• _What the task asks_
What appears in the data must be reproduced exactly.

• _Supplied information_
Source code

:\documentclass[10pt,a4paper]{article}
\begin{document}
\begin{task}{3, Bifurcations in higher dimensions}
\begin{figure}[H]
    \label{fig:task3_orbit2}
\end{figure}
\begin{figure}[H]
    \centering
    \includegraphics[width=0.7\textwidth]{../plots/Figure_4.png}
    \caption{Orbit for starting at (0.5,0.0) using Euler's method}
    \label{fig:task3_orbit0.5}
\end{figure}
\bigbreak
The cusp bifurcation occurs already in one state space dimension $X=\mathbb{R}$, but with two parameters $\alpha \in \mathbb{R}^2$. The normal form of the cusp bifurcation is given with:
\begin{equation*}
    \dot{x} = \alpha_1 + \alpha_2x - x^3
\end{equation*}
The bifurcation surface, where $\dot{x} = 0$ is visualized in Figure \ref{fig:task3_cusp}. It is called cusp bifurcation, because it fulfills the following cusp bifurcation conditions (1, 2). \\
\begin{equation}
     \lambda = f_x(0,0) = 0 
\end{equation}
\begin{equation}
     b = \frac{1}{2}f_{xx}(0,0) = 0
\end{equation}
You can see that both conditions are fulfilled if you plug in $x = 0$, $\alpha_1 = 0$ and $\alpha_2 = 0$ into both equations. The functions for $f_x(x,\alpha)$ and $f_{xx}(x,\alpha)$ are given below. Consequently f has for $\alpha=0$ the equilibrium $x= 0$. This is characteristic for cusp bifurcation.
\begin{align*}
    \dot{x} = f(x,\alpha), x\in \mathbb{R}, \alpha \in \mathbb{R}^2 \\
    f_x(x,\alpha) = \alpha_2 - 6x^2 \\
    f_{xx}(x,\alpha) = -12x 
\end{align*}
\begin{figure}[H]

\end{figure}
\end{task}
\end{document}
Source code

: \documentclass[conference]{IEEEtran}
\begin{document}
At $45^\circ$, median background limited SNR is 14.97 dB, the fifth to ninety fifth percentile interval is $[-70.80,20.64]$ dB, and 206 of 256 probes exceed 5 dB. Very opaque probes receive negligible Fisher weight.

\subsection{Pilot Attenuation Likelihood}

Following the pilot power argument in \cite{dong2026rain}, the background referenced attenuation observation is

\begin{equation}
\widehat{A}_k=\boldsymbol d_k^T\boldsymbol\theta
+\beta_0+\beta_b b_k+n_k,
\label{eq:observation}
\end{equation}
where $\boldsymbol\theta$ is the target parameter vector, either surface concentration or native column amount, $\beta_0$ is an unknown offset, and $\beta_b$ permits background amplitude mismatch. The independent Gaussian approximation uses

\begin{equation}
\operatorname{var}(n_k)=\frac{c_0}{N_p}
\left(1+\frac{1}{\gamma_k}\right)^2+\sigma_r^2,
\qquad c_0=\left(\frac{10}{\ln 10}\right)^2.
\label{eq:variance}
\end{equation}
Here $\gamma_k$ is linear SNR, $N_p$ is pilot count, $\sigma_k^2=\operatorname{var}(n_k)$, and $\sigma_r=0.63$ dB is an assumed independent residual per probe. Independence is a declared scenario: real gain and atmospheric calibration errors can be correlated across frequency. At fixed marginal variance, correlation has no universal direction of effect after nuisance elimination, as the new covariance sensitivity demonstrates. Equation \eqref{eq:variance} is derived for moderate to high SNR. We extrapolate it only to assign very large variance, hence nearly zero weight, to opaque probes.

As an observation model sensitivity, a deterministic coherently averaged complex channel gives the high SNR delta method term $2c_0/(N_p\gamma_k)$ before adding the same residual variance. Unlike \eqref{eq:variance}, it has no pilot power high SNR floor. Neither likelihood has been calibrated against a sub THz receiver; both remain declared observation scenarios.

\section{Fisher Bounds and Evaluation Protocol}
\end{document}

• _Answer box_
Source code

:\documentclass[10pt,a4paper]{article}
\begin{document}
\begin{task}{3, Bifurcations in higher dimensions}
\begin{figure}[H]
    \label{fig:task3_orbit2}
\end{figure}
\begin{figure}[H]
    \centering
    \includegraphics[width=0.7\textwidth]{../plots/Figure_4.png}
    \caption{Orbit for starting at (0.5,0.0) using Euler's method}
    \label{fig:task3_orbit0.5}
\end{figure}
\bigbreak
The cusp bifurcation occurs already in one state space dimension $X=\mathbb{R}$, but with two parameters $\alpha \in \mathbb{R}^2$. The normal form of the cusp bifurcation is given with:
\begin{equation*}
    \dot{x} = \alpha_1 + \alpha_2x - x^3
\end{equation*}
The bifurcation surface, where $\dot{x} = 0$ is visualized in Figure \ref{fig:task3_cusp}. It is called cusp bifurcation, because it fulfills the following cusp bifurcation conditions (1, 2). \\
\begin{equation}
     \lambda = f_x(0,0) = 0 
\end{equation}
\begin{equation}
     b = \frac{1}{2}f_{xx}(0,0) = 0
\end{equation}
You can see that both conditions are fulfilled if you plug in $x = 0$, $\alpha_1 = 0$ and $\alpha_2 = 0$ into both equations. The functions for $f_x(x,\alpha)$ and $f_{xx}(x,\alpha)$ are given below. Consequently f has for $\alpha=0$ the equilibrium $x= 0$. This is characteristic for cusp bifurcation.
\begin{align*}
    \dot{x} = f(x,\alpha), x\in \mathbb{R}, \alpha \in \mathbb{R}^2 \\
    f_x(x,\alpha) = \alpha_2 - 6x^2 \\
    f_{xx}(x,\alpha) = -12x 
\end{align*}
\begin{figure}[H]

\end{figure}
\end{task}
\end{document}
Source code

: \documentclass[conference]{IEEEtran}
\begin{document}
At $45^\circ$, median background limited SNR is 14.97 dB, the fifth to ninety fifth percentile interval is $[-70.80,20.64]$ dB, and 206 of 256 probes exceed 5 dB. Very opaque probes receive negligible Fisher weight.

\subsection{Pilot Attenuation Likelihood}

Following the pilot power argument in \cite{dong2026rain}, the background referenced attenuation observation is

\begin{equation}
\widehat{A}_k=\boldsymbol d_k^T\boldsymbol\theta
+\beta_0+\beta_b b_k+n_k,
\label{eq:observation}
\end{equation}
where $\boldsymbol\theta$ is the target parameter vector, either surface concentration or native column amount, $\beta_0$ is an unknown offset, and $\beta_b$ permits background amplitude mismatch. The independent Gaussian approximation uses

\begin{equation}
\operatorname{var}(n_k)=\frac{c_0}{N_p}
\left(1+\frac{1}{\gamma_k}\right)^2+\sigma_r^2,
\qquad c_0=\left(\frac{10}{\ln 10}\right)^2.
\label{eq:variance}
\end{equation}
Here $\gamma_k$ is linear SNR, $N_p$ is pilot count, $\sigma_k^2=\operatorname{var}(n_k)$, and $\sigma_r=0.63$ dB is an assumed independent residual per probe. Independence is a declared scenario: real gain and atmospheric calibration errors can be correlated across frequency. At fixed marginal variance, correlation has no universal direction of effect after nuisance elimination, as the new covariance sensitivity demonstrates. Equation \eqref{eq:variance} is derived for moderate to high SNR. We extrapolate it only to assign very large variance, hence nearly zero weight, to opaque probes.

As an observation model sensitivity, a deterministic coherently averaged complex channel gives the high SNR delta method term $2c_0/(N_p\gamma_k)$ before adding the same residual variance. Unlike \eqref{eq:variance}, it has no pilot power high SNR floor. Neither likelihood has been calibrated against a sub THz receiver; both remain declared observation scenarios.

\section{Fisher Bounds and Evaluation Protocol}
\end{document}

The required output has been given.